Heroku
New Relic
| Feature | ||
|---|---|---|
| Pricing | From $5/mo | Free / from $0.3/mo |
| Free Plan | ✗ No | ✓ Yes |
| Rating | 4 / 5 | 4.3 / 5 |
| Best For | startups, prototyping, small-teams, ruby-python-node-developers | development-teams, sre-teams, startups, devops-engineers |
| Founded | 2007 | 2008 |
| Git Deploy | ✓ | ✗ |
| Managed Postgres | ✓ | ✗ |
| Managed Redis | ✓ | ✗ |
| Add Ons | ✓ | ✗ |
| Review Apps | ✓ | ✗ |
| Pipelines | ✓ | ✗ |
| Auto Scaling | ✓ | ✗ |
| Apm | ✗ | ✓ |
| Infrastructure Monitoring | ✗ | ✓ |
| Log Management | ✗ | ✓ |
| Browser Monitoring | ✗ | ✓ |
| Synthetics | ✗ | ✓ |
| Ai Assistant | ✗ | ✓ |
| Distributed Tracing | ✗ | ✓ |
| Error Tracking | ✗ | ✓ |
✓ Heroku Pros
- Simplest deployment experience (git push to deploy)
- Extensive add-on marketplace for databases and services
- Great for prototyping and MVPs
- Managed Postgres and Redis included
✗ Heroku Cons
- Removed free tier in 2022
- Expensive for production workloads at scale
- Limited infrastructure customization
✓ New Relic Pros
- Generous free tier with 100GB/month data ingest
- Full-stack observability in one platform
- Usage-based pricing is cost-effective for many teams
- Strong AI assistant (New Relic AI) for troubleshooting
✗ New Relic Cons
- Per-user pricing for full platform access
- Data retention limits on free tier
- Can be complex to set up comprehensively
The Verdict
Heroku is built for startups and prototyping, with a focus on git-deploy and managed-postgres. New Relic targets development teams and sre teams and leads with apm and infrastructure-monitoring.
Pricing is close: New Relic starts at $0.3/mo versus $5/mo for Heroku — not a deciding factor on its own.
New Relic has a free plan, which gives it a meaningful edge for individuals and small teams exploring their options. Heroku requires a paid subscription from day one.
Feature-wise, New Relic offers broader built-in capabilities (8 features vs 7), while Heroku takes a more focused approach — which can mean a simpler, faster onboarding experience.
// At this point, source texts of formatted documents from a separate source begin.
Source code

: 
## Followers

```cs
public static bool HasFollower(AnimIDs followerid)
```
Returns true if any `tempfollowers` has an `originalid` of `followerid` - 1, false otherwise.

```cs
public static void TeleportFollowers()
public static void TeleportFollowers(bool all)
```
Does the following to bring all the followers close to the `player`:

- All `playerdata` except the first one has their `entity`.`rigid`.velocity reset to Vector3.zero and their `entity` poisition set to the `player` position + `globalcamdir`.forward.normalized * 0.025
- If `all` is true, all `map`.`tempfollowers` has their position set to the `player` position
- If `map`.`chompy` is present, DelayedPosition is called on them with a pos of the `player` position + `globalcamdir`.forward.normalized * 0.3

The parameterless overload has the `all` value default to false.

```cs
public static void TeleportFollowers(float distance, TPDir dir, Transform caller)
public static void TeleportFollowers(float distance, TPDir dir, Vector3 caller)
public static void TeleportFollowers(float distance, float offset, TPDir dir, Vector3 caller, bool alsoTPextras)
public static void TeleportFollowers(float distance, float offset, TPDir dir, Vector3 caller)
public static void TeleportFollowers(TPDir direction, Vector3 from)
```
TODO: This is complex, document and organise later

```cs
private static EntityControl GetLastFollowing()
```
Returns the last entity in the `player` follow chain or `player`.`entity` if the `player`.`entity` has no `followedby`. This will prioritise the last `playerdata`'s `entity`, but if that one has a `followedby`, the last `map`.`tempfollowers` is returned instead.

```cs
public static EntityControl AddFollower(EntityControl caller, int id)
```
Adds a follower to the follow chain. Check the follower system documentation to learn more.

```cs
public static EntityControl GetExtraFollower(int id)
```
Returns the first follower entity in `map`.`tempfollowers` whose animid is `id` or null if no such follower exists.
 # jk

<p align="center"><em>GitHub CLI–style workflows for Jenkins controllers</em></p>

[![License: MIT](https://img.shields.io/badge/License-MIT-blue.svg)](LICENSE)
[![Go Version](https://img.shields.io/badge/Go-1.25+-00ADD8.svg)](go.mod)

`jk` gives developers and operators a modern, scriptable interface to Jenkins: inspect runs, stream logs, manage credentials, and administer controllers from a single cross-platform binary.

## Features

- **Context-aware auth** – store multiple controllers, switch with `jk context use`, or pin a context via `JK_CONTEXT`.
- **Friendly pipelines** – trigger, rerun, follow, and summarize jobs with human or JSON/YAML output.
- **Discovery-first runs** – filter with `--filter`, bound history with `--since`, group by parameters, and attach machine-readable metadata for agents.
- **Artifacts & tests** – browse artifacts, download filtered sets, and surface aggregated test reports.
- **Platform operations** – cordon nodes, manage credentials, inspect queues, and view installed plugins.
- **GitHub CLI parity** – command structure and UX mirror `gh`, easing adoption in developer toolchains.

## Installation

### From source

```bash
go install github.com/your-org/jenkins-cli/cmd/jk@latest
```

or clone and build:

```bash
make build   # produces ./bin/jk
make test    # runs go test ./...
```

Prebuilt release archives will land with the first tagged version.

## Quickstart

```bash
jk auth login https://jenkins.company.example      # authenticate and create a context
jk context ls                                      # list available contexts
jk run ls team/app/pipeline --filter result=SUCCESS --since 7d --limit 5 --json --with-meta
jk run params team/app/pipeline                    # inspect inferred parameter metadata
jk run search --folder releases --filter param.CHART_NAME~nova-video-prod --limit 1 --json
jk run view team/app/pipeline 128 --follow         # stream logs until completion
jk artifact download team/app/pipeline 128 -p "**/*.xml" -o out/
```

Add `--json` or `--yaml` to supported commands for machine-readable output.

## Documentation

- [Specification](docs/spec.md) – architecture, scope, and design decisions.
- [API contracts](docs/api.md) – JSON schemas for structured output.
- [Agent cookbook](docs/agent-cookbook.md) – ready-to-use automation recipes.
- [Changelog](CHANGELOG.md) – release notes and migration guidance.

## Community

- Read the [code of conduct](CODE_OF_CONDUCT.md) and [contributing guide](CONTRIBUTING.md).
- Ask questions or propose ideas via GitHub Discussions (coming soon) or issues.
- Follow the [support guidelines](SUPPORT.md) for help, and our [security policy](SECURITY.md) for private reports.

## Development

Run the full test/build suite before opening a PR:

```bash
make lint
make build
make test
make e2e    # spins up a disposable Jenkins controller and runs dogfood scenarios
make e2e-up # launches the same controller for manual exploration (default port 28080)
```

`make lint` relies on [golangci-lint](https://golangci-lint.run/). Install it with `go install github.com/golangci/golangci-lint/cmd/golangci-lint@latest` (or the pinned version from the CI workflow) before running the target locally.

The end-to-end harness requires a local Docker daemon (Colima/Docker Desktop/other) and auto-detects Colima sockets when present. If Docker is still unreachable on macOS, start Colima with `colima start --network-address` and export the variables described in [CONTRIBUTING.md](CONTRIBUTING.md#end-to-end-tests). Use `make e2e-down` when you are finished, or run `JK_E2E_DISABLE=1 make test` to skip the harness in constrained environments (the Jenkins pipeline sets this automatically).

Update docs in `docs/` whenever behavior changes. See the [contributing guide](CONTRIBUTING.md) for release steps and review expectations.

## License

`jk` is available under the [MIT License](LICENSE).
Both tools are a solid fit for startups — in those cases, the decision often comes down to workflow style and how your team prefers to organize work.
Bottom line: New Relic has a slight overall edge — but if simplest deployment experience (git push to deploy) matters most to you, Heroku may still be the right call.